> [Task item] Collect every line of the records below that contains the word "should".
━━ Extracted information
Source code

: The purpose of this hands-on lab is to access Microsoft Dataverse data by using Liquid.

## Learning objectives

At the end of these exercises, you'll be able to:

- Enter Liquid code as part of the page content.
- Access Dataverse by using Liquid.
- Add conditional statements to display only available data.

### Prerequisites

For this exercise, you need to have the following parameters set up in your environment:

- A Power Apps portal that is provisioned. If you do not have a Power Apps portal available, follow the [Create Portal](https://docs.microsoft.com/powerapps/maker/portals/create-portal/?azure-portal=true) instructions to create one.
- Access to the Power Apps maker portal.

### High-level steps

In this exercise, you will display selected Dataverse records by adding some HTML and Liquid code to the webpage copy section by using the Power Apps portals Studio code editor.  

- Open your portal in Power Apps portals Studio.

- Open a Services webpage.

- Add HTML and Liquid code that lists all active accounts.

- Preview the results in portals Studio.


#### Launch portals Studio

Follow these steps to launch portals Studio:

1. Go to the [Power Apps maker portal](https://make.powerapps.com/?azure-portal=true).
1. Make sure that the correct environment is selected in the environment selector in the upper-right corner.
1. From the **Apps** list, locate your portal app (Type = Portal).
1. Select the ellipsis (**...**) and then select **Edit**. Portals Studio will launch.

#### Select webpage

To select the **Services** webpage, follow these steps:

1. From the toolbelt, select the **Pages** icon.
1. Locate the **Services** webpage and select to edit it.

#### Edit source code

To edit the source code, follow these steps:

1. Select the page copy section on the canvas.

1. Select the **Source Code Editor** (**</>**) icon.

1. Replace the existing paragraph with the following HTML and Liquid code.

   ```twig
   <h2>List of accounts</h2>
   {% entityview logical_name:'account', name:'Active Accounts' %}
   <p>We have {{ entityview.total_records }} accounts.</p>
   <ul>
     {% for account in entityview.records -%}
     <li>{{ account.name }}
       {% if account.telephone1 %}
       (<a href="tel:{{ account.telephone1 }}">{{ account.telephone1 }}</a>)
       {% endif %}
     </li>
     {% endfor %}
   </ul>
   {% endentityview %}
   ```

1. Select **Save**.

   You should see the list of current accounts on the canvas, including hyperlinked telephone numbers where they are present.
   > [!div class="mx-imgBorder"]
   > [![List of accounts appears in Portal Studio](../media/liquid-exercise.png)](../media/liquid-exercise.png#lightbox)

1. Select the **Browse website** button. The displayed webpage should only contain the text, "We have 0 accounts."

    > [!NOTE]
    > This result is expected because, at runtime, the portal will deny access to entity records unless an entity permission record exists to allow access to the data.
━━━━
> [Solution to the exercise]
   You should see the list of current accounts on the canvas, including hyperlinked telephone numbers where they are present.
1. Select the **Browse website** button. The displayed webpage should only contain the text, "We have 0 accounts."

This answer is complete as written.